## [Your instructions]
Where a line in the data below includes the word "will", count it. State the total and nothing more.

## [Dataset records]
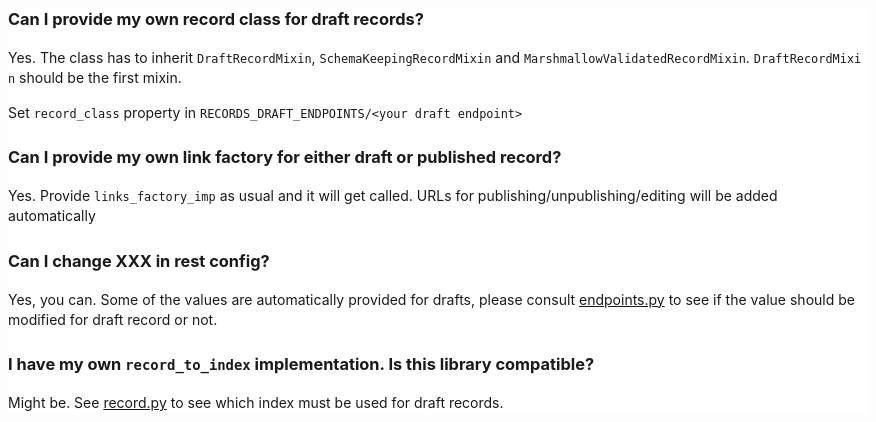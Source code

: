 ### Can I provide my own record class for draft records?

Yes. The class has to inherit ``DraftRecordMixin``, ``SchemaKeepingRecordMixin`` and 
``MarshmallowValidatedRecordMixin``. ``DraftRecordMixin`` should be the first mixin.

Set ``record_class`` property in ``RECORDS_DRAFT_ENDPOINTS/<your draft endpoint>``

### Can I provide my own link factory for either draft or published record?

Yes. Provide ``links_factory_imp`` as usual and it will get called. URLs for 
publishing/unpublishing/editing will be added automatically

### Can I change XXX in rest config?

Yes, you can. Some of the values are automatically provided for drafts, please
consult [endpoints.py](oarepo_records_draft/endpoints.py) to see if the value
should be modified for draft record or not.

### I have my own ``record_to_index`` implementation. Is this library compatible?

Might be. See [record.py](oarepo_records_draft/record.py) to see which index must be used
for draft records.
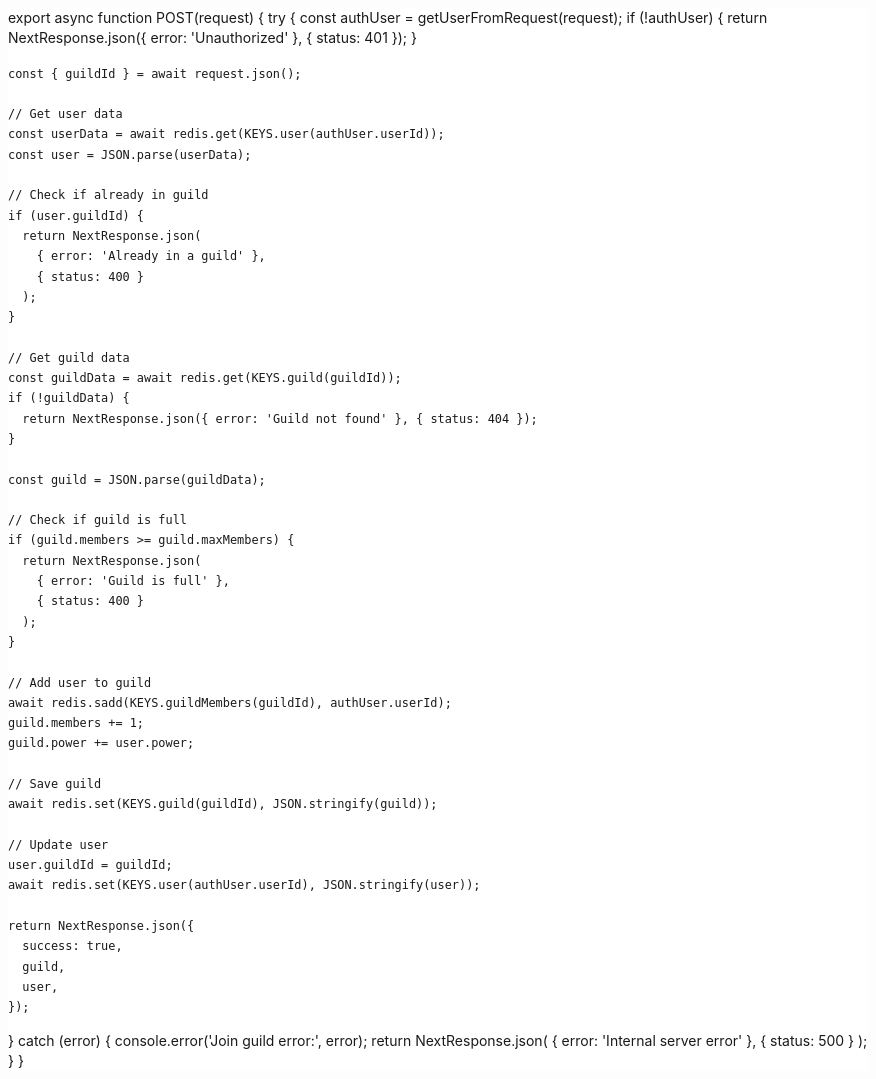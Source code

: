 export async function POST(request) {
try {
const authUser = getUserFromRequest(request);
if (!authUser) {
return NextResponse.json({ error: 'Unauthorized' }, { status: 401 });
}

    const { guildId } = await request.json();

    // Get user data
    const userData = await redis.get(KEYS.user(authUser.userId));
    const user = JSON.parse(userData);

    // Check if already in guild
    if (user.guildId) {
      return NextResponse.json(
        { error: 'Already in a guild' },
        { status: 400 }
      );
    }

    // Get guild data
    const guildData = await redis.get(KEYS.guild(guildId));
    if (!guildData) {
      return NextResponse.json({ error: 'Guild not found' }, { status: 404 });
    }

    const guild = JSON.parse(guildData);

    // Check if guild is full
    if (guild.members >= guild.maxMembers) {
      return NextResponse.json(
        { error: 'Guild is full' },
        { status: 400 }
      );
    }

    // Add user to guild
    await redis.sadd(KEYS.guildMembers(guildId), authUser.userId);
    guild.members += 1;
    guild.power += user.power;

    // Save guild
    await redis.set(KEYS.guild(guildId), JSON.stringify(guild));

    // Update user
    user.guildId = guildId;
    await redis.set(KEYS.user(authUser.userId), JSON.stringify(user));

    return NextResponse.json({
      success: true,
      guild,
      user,
    });

} catch (error) {
console.error('Join guild error:', error);
return NextResponse.json(
{ error: 'Internal server error' },
{ status: 500 }
);
}
}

## [Worked solution]
2